■ What needs to be done
Skip every picture, and copy exactly the lines from the one containing "<!-- badges: end -->" to the end of the data.

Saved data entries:
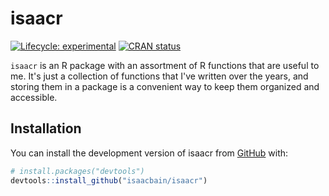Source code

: 
<!-- README.md is generated from README.Rmd. Please edit that file -->

# isaacr

<!-- badges: start -->

[![Lifecycle:
experimental](https://img.shields.io/badge/lifecycle-experimental-orange.svg)](https://lifecycle.r-lib.org/articles/stages.html#experimental)
[![CRAN
status](https://www.r-pkg.org/badges/version/koordinatr)](https://CRAN.R-project.org/package=koordinatr)
<!-- badges: end -->

`isaacr` is an R package with an assortment of R functions that are useful to me. It's just a collection of functions that I've written over the years, and storing them in a package is a convenient way to keep them organized and accessible.

## Installation

You can install the development version of isaacr from
[GitHub](https://github.com/) with:

``` r
# install.packages("devtools")
devtools::install_github("isaacbain/isaacr")
```
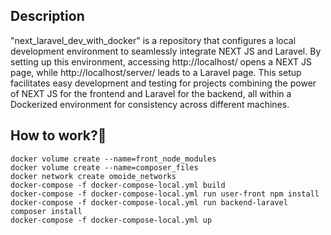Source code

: ## Description
"next_laravel_dev_with_docker" is a repository that configures a local development environment to seamlessly integrate NEXT JS and Laravel. By setting up this environment, accessing http://localhost/ opens a NEXT JS page, while http://localhost/server/ leads to a Laravel page. This setup facilitates easy development and testing for projects combining the power of NEXT JS for the frontend and Laravel for the backend, all within a Dockerized environment for consistency across different machines.

## How to work?🤔
```
docker volume create --name=front_node_modules
docker volume create --name=composer_files
docker network create omoide_networks
docker-compose -f docker-compose-local.yml build
docker-compose -f docker-compose-local.yml run user-front npm install
docker-compose -f docker-compose-local.yml run backend-laravel composer install
docker-compose -f docker-compose-local.yml up
```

■ Answer
<!-- badges: end -->

`isaacr` is an R package with an assortment of R functions that are useful to me. It's just a collection of functions that I've written over the years, and storing them in a package is a convenient way to keep them organized and accessible.

## Installation

You can install the development version of isaacr from
[GitHub](https://github.com/) with:

``` r
# install.packages("devtools")
devtools::install_github("isaacbain/isaacr")
```
Source code

: ## Description
"next_laravel_dev_with_docker" is a repository that configures a local development environment to seamlessly integrate NEXT JS and Laravel. By setting up this environment, accessing http://localhost/ opens a NEXT JS page, while http://localhost/server/ leads to a Laravel page. This setup facilitates easy development and testing for projects combining the power of NEXT JS for the frontend and Laravel for the backend, all within a Dockerized environment for consistency across different machines.

## How to work?🤔
```
docker volume create --name=front_node_modules
docker volume create --name=composer_files
docker network create omoide_networks
docker-compose -f docker-compose-local.yml build
docker-compose -f docker-compose-local.yml run user-front npm install
docker-compose -f docker-compose-local.yml run backend-laravel composer install
docker-compose -f docker-compose-local.yml up
```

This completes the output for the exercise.